Travelers’ apprehension about visiting Bosnia and Herzegovina, a small Balkan country in southeast Europe, is understandable. After all, what’s there to see in a war-torn landscape of scarred towns, poor or damaged transportation and villages riddled with landmines?
When the former Socialist Federal Republic of Yugoslavia disintegrated, it led to the devastating civil wars here in the 1990s. Bosnia and Herzegovina gained its independence when a peace treaty was signed in 1995. The fighting ended, but the rebuilding process has been painstaking, with mine clearing and complete infrastructure rehabilitation. It will take years before the country’s tourism sector can return to its former glory.
You should know that despite the mines, Bosnia and Herzegovina is very safe, with violent crime a rare occurrence. You can safely walk around such cities as Sarajevo, with its new hotels and buzzing nightlife. The 500 years of Turkish occupation left its imprint on the capital; the colorful bazaars are reminders of Sarajevo’s Ottoman heritage.
The country offers two climates: alpine (Bosnia in the north and central) and Mediterranean (Herzegovina at the southern tip). Bosnia’s mountainous region gets very cold January to March and has substantial snowfall. Sarajevo, host site of the 1984 Winter Olympics, offers excellent downhill skiing facilities at Bjelasnica and Jahorina. Vlasic Mountain near ancient Travnik also has an established ski center.

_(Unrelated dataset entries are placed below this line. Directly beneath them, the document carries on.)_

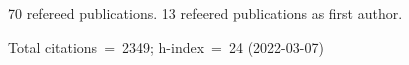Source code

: 70 refereed publications. 13 refeered publications as first author.

Total citations~=~2349; h-index~=~24 (2022-03-07)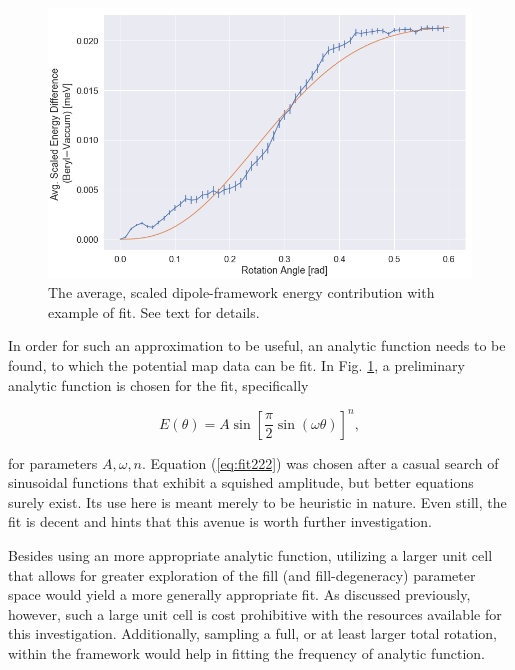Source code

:         \begin{figure}
            \centering
            \includegraphics[width=0.9\linewidth]{Figures/System/diff_analysis_fit.png}
            \caption{The average, scaled dipole-framework energy contribution with example of fit. See text for details.}
            \label{fig:framework_contribution_fit}
        \end{figure}
        
        In order for such an approximation to be useful, an analytic function needs to be found, to which the potential map data can be fit. In Fig. \ref{fig:framework_contribution_fit}, a preliminary analytic function is chosen for the fit, specifically
        
        \begin{equation}
        \label{eq:fit222}
            E(\theta) = A\sin\left[\frac{\pi}{2} \sin\left( \omega \theta \right)\right]^n,
        \end{equation}

        \noindent for parameters $A,\omega,n$. Equation (\ref{eq:fit222}) was chosen after a casual search of sinusoidal functions that exhibit a squished amplitude, but better equations surely exist. Its use here is meant merely to be heuristic in nature. Even still, the fit is decent and hints that this avenue is worth further investigation. 
        
        Besides using an more appropriate analytic function, utilizing a larger unit cell that allows for greater exploration of the fill (and fill-degeneracy) parameter space would yield a more generally appropriate fit. As discussed previously, however, such a large unit cell is cost prohibitive with the resources available for this investigation. Additionally, sampling a full, or at least larger total rotation, within the framework would help in fitting the frequency of analytic function.
        
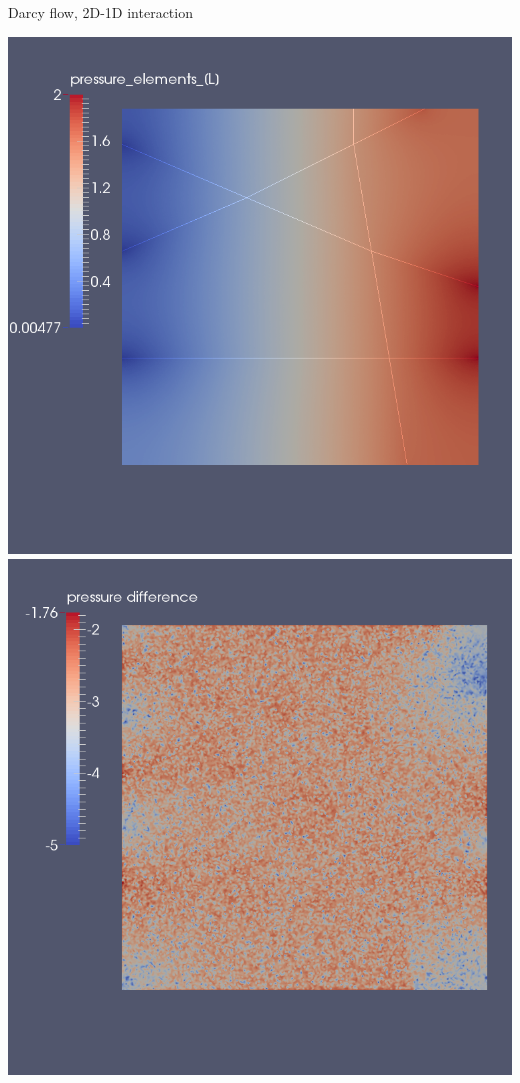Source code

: \documentclass[10pt]{beamer} %
\begin{document}
\begin{frame}{Darcy flow, 2D-1D interaction}
    
 \begin{center}
  \includegraphics[scale=0.2]{graphics/boundary_P1.png}
  \includegraphics[scale=0.2]{graphics/boundary_P1-comp.png}
 \end{center}


\end{frame}
\end{document}
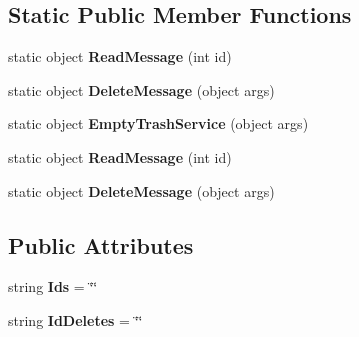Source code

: \subsection*{Static Public Member Functions}
\begin{DoxyCompactItemize}
\item 
\hypertarget{classusertrash_a00e6164755aaf3a6714c8a7c9334a9fc}{static object {\bfseries Read\-Message} (int id)}\label{classusertrash_a00e6164755aaf3a6714c8a7c9334a9fc}

\item 
\hypertarget{classusertrash_a59f65d884c2452d7e72dea81f84ef089}{static object {\bfseries Delete\-Message} (object args)}\label{classusertrash_a59f65d884c2452d7e72dea81f84ef089}

\item 
\hypertarget{classusertrash_a010968e5218d0b8baf285c406c45ac39}{static object {\bfseries Empty\-Trash\-Service} (object args)}\label{classusertrash_a010968e5218d0b8baf285c406c45ac39}

\item 
\hypertarget{classusertrash_a00e6164755aaf3a6714c8a7c9334a9fc}{static object {\bfseries Read\-Message} (int id)}\label{classusertrash_a00e6164755aaf3a6714c8a7c9334a9fc}

\item 
\hypertarget{classusertrash_a59f65d884c2452d7e72dea81f84ef089}{static object {\bfseries Delete\-Message} (object args)}\label{classusertrash_a59f65d884c2452d7e72dea81f84ef089}

\end{DoxyCompactItemize}
\subsection*{Public Attributes}
\begin{DoxyCompactItemize}
\item 
\hypertarget{classusertrash_a13de31bd6fd99fe7e56a08fcf0952ffa}{string {\bfseries Ids} = \char`\"{}\char`\"{}}\label{classusertrash_a13de31bd6fd99fe7e56a08fcf0952ffa}

\item 
\hypertarget{classusertrash_a09c37b637169bb972f29fa5676bc2c56}{string {\bfseries Id\-Deletes} = \char`\"{}\char`\"{}}\label{classusertrash_a09c37b637169bb972f29fa5676bc2c56}

\end{DoxyCompactItemize}
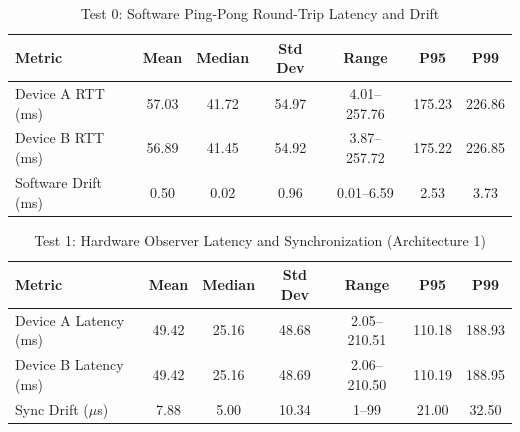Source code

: 

\begin{table}[htbp]
\centering
\caption{Test 0: Software Ping-Pong Round-Trip Latency and Drift}
\begin{tabular}{|l|c|c|c|c|c|c|}
\hline
\textbf{Metric} & \textbf{Mean} & \textbf{Median} & \textbf{Std Dev} & \textbf{Range} & \textbf{P95} & \textbf{P99} \\ \hline
Device A RTT (ms) & 57.03 & 41.72 & 54.97 & 4.01--257.76 & 175.23 & 226.86 \\ \hline
Device B RTT (ms) & 56.89 & 41.45 & 54.92 & 3.87--257.72 & 175.22 & 226.85 \\ \hline
Software Drift (ms) & 0.50 & 0.02 & 0.96 & 0.01--6.59 & 2.53 & 3.73 \\ \hline
\end{tabular}
\label{tab:test0_results}
\end{table}


\begin{table}[htbp]
\centering
\caption{Test 1: Hardware Observer Latency and Synchronization (Architecture 1)}
\begin{tabular}{|l|c|c|c|c|c|c|}
\hline
\textbf{Metric} & \textbf{Mean} & \textbf{Median} & \textbf{Std Dev} & \textbf{Range} & \textbf{P95} & \textbf{P99} \\ \hline
Device A Latency (ms) & 49.42 & 25.16 & 48.68 & 2.05--210.51 & 110.18 & 188.93 \\ \hline
Device B Latency (ms) & 49.42 & 25.16 & 48.69 & 2.06--210.50 & 110.19 & 188.95 \\ \hline
Sync Drift ($\mu$s) & 7.88 & 5.00 & 10.34 & 1--99 & 21.00 & 32.50 \\ \hline
\end{tabular}
\label{tab:test1_results}
\end{table}

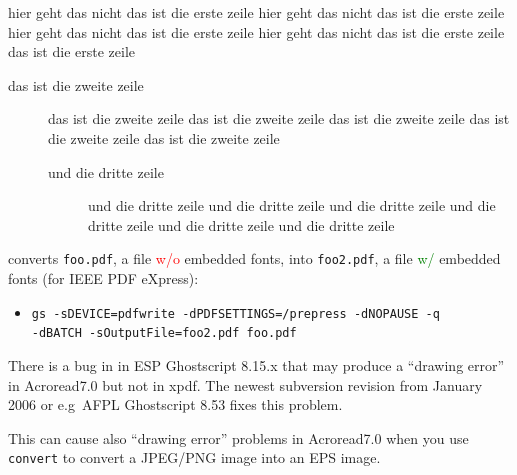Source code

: \documentclass[11pt, a4paper, landscape]{article}
\begin{document}
\NewPage{}
\vfill
\begin{description}
  \setlength{\itemsep}{3ex}
  \setlength{\leftmargini}{-5em}   
  \setlength{\leftmarginii}{-5em}  
  \setlength{\leftmarginiii}{-5em}
\item[Das ist die erste Zeile] hier geht das nicht das ist die erste
  zeile hier geht das nicht das ist die erste zeile hier geht das
  nicht das ist die erste zeile hier geht das nicht das ist die erste
  zeile das ist die erste zeile
  \begin{description}
  \item[das ist die zweite zeile] das ist die zweite zeile das ist die
    zweite zeile das ist die zweite zeile das ist die zweite zeile das
    ist die zweite zeile
    \begin{description}
    \item[und die dritte zeile] und die dritte zeile und die dritte
      zeile und die dritte zeile und die dritte zeile und die dritte
      zeile und die dritte zeile
    \end{description}
  \end{description}
\end{description}
\vfill

\NewPage{}
\vfill
converts \texttt{foo.pdf}, a file \textcolor{red}{w/o} embedded fonts, into \texttt{foo2.pdf}, a file \textcolor{green}{w/} embedded fonts (\eg for IEEE PDF eXpress):
\begin{itemize}
\item \texttt{gs -sDEVICE=pdfwrite -dPDFSETTINGS=/prepress -dNOPAUSE -q \\ -dBATCH -sOutputFile=foo2.pdf foo.pdf}
\end{itemize}
\vfill 
\alert{There is a bug in in ESP Ghostscript 8.15.x} that may produce a
``drawing error'' in Acroread7.0 but not in xpdf. The newest subversion revision
from January 2006 or e.g\ AFPL Ghostscript 8.53 fixes this problem.

This can cause also ``drawing error'' problems in Acroread7.0 when you use
\texttt{convert} to convert \eg a JPEG/PNG image into an EPS image.
\vfill
\end{document}
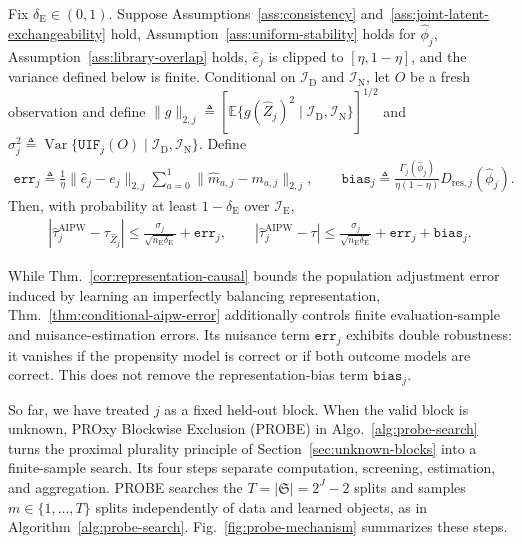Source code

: \begin{theorem}
\label{thm:conditional-aipw-error}
Fix $\delta_{\mathrm E}\in(0,1)$. Suppose Assumptions~\ref{ass:consistency} and~\ref{ass:joint-latent-exchangeability} hold, Assumption~\ref{ass:uniform-stability} holds for $\widehat\phi_j$, Assumption~\ref{ass:library-overlap} holds, $\widehat e_j$ is clipped to $[\eta,1-\eta]$, and the variance defined below is finite. Conditional on $\mathcal I_{\mathrm D}$ and $\mathcal I_{\mathrm N}$, let $O$ be a fresh observation and define $\|g\|_{2,j}\triangleq[\mathbb E\{g(\widehat Z_j)^2\mid\mathcal I_{\mathrm D},\mathcal I_{\mathrm N}\}]^{1/2}$ and $\sigma_j^2\triangleq\operatorname{Var}\{\mathtt{UIF}_j(O)\mid\mathcal I_{\mathrm D},\mathcal I_{\mathrm N}\}$. Define 
	\begin{align}
		\mathtt{err}_{j} \triangleq \frac{1}{\eta}\|\widehat e_j-e_j\|_{2,j}\sum_{a=0}^1\|\widehat m_{a,j}-m_{a,j}\|_{2,j},\qquad\mathtt{bias}_j\triangleq\frac{\Gamma_j(\widehat\phi_j)}{\eta(1-\eta)}D_{\mathrm{res},j}(\widehat\phi_j).
	\end{align}
	Then, with probability at least $1-\delta_{\mathrm E}$ over $\mathcal I_{\mathrm E}$,
\begin{align}
|\widehat\tau_j^{\mathrm{AIPW}}-\tau_{\widehat Z_j}| \le \frac{\sigma_j}{\sqrt{n_{\mathrm E}\delta_{\mathrm E}}}+\mathtt{err}_j, \qquad |\widehat\tau_j^{\mathrm{AIPW}}-\tau| \le \frac{\sigma_j}{\sqrt{n_{\mathrm E}\delta_{\mathrm E}}}+\mathtt{err}_j+\mathtt{bias}_j.
\label{eq:end-to-end-sensitivity}
\end{align}
\end{theorem}
While Thm.~\ref{cor:representation-causal} bounds the population adjustment error induced by learning an imperfectly balancing representation, Thm.~\ref{thm:conditional-aipw-error} additionally controls finite evaluation-sample and nuisance-estimation errors. Its nuisance term $\mathtt{err}_j$ exhibits double robustness: it vanishes if the propensity model is correct or if both outcome models are correct. This does not remove the representation-bias term $\mathtt{bias}_j$.

So far, we have treated $j$ as a fixed held-out block. When the valid block is unknown, PROxy Blockwise Exclusion (PROBE) in Algo.~\ref{alg:probe-search} turns the proximal plurality principle of Section~\ref{sec:unknown-blocks} into a finite-sample search. Its four steps separate computation, screening, estimation, and aggregation. PROBE searches the $T=|\mathfrak S|=2^J-2$ splits and samples $m\in\{1,\ldots,T\}$ splits independently of data and learned objects, as in Algorithm~\ref{alg:probe-search}. Fig.~\ref{fig:probe-mechanism} summarizes these steps.

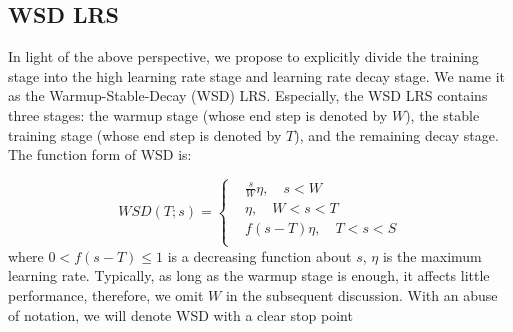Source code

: \subsection{WSD LRS}
In light of the above perspective, we propose to explicitly divide the training stage into the high learning rate stage and learning rate decay stage. We name it as the Warmup-Stable-Decay (WSD) LRS.  Especially, the WSD LRS contains three stages: the warmup stage (whose end step is denoted by $W$), the stable training stage (whose end step is denoted by $T$), and the remaining decay stage. The function form of WSD is:

\vspace{-2mm}
\begin{equation}
    WSD(T; s) = \begin{cases}
       & \frac{s}{W} \eta, \quad s<W\\
       & \eta, \quad W < s < T \\
       & f(s-T)\eta,\quad T < s < S\\
    \end{cases}
\end{equation}
where $0< f(s-T)\leq 1$ is a decreasing function about $s$, $\eta$ is the maximum learning rate. Typically, as long as the warmup stage is enough, it affects little performance, therefore, we omit $W$ in the subsequent discussion. With an abuse of notation, we will denote  WSD with a clear stop point 

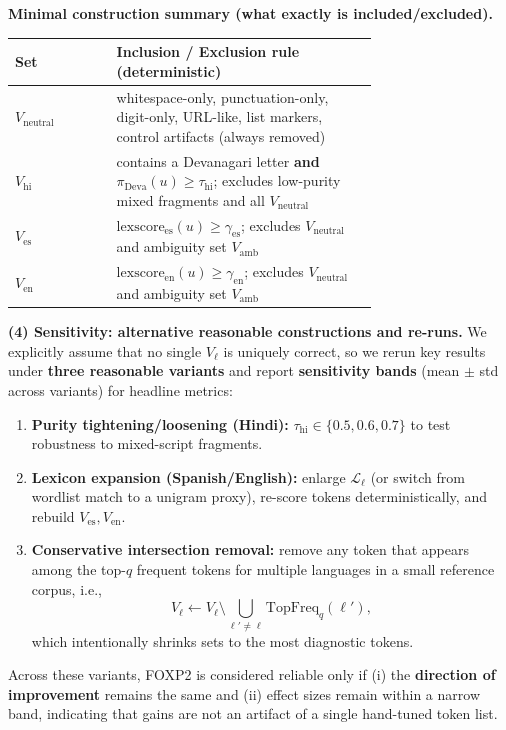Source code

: \begin{itemize}[leftmargin=1.5em]
\begin{description}
\vspace{6pt}
\textbf{Minimal construction summary (what exactly is included/excluded).}
\begin{center}
\small
\begin{tabular}{@{}lp{0.72\linewidth}@{}}
\toprule
\textbf{Set} & \textbf{Inclusion / Exclusion rule (deterministic)} \\
\midrule
$V_{\mathrm{neutral}}$ & whitespace-only, punctuation-only, digit-only, URL-like, list markers, control artifacts (always removed) \\
$V_{\mathrm{hi}}$ & contains a Devanagari letter \textbf{and} $\pi_{\mathrm{Deva}}(u)\ge \tau_{\mathrm{hi}}$; excludes low-purity mixed fragments and all $V_{\mathrm{neutral}}$ \\
$V_{\mathrm{es}}$ & $\mathrm{lexscore}_{\mathrm{es}}(u)\ge \gamma_{\mathrm{es}}$; excludes $V_{\mathrm{neutral}}$ and ambiguity set $V_{\mathrm{amb}}$ \\
$V_{\mathrm{en}}$ & $\mathrm{lexscore}_{\mathrm{en}}(u)\ge \gamma_{\mathrm{en}}$; excludes $V_{\mathrm{neutral}}$ and ambiguity set $V_{\mathrm{amb}}$ \\
\bottomrule
\end{tabular}
\end{center}

\vspace{8pt}
\textbf{(4) Sensitivity: alternative reasonable constructions and re-runs.}
We explicitly assume that no single $V_\ell$ is uniquely correct, so we rerun key results under \textbf{three reasonable variants} and report \textbf{sensitivity bands} (mean $\pm$ std across variants) for headline metrics:
\begin{enumerate}[leftmargin=*,itemsep=2pt]
\item \textbf{Purity tightening/loosening (Hindi):} $\tau_{\mathrm{hi}}\in\{0.5,0.6,0.7\}$ to test robustness to mixed-script fragments.
\item \textbf{Lexicon expansion (Spanish/English):} enlarge $\mathcal{L}_\ell$ (or switch from wordlist match to a unigram proxy), re-score tokens deterministically, and rebuild $V_{\mathrm{es}},V_{\mathrm{en}}$.
\item \textbf{Conservative intersection removal:} remove any token that appears among the top-$q$ frequent tokens for multiple languages in a small reference corpus, i.e.,
\[
V_{\ell}\leftarrow V_{\ell}\setminus \bigcup_{\ell'\neq \ell}\mathrm{TopFreq}_q(\ell'),
\]
which intentionally shrinks sets to the most diagnostic tokens.
\end{enumerate}
Across these variants, FOXP2 is considered reliable only if (i) the \textbf{direction of improvement} remains the same and (ii) effect sizes remain within a narrow band, indicating that gains are not an artifact of a single hand-tuned token list.


\end{description}
\end{itemize}
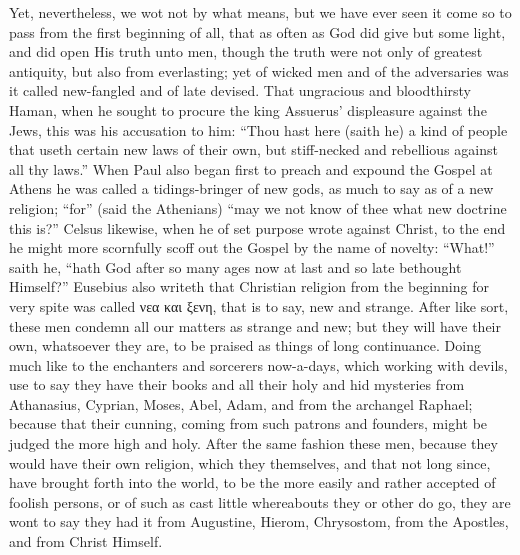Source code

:Yet, nevertheless, we wot not by what means, but we have ever seen
it come so to pass from the first beginning of all, that as often as
God did give but some light, and did open His truth unto men, though
the truth were not only of greatest antiquity, but also from everlasting;
yet of wicked men and of the adversaries was it called new-fangled and
of late devised. That ungracious and bloodthirsty Haman, when
he sought to procure the king Assuerus’ displeasure against the
Jews, this was his accusation to him: “Thou hast here (saith he)
a kind of people that useth certain new laws of their own, but stiff-necked
and rebellious against all thy laws.” When Paul also began
first to preach and expound the Gospel at Athens he was called a tidings-bringer
of new gods, as much to say as of a new religion; “for”
(said the Athenians) “may we not know of thee what new doctrine
this is?” Celsus likewise, when he of set purpose wrote
against Christ, to the end he might more scornfully scoff out the Gospel
by the name of novelty: “What!” saith he, “hath God
after so many ages now at last and so late bethought Himself?”
Eusebius also writeth that Christian religion from the beginning for
very spite was called νεα και ξενη,
that is to say, new and strange. After like sort, these men condemn
all our matters as strange and new; but they will have their own, whatsoever
they are, to be praised as things of long continuance. Doing much
like to the enchanters and sorcerers now-a-days, which working with
devils, use to say they have
their books and all their holy and hid mysteries from Athanasius, Cyprian,
Moses, Abel, Adam, and from the archangel Raphael; because that their
cunning, coming from such patrons and founders, might be judged the
more high and holy. After the same fashion these men, because
they would have their own religion, which they themselves, and that
not long since, have brought forth into the world, to be the more easily
and rather accepted of foolish persons, or of such as cast little whereabouts
they or other do go, they are wont to say they had it from Augustine,
Hierom, Chrysostom, from the Apostles, and from Christ Himself.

Herzegovina has a 12 mile strip of coast along the crystal clear Adriatic, with warm, sunny and dry weather, centered on the beach resort of Neum. Swimming and watersports are available. Nearby is Mostar, whose 16th and 17th century mosques and ancient Turkish bridge were destroyed in the war. The stone bridge was recently reconstructed. If you’re seeking a rural mountain hiking or trekking adventure, hire an ecotourism guide to safely escort you across the highlands for a look into the ancient lifestyles that persist here.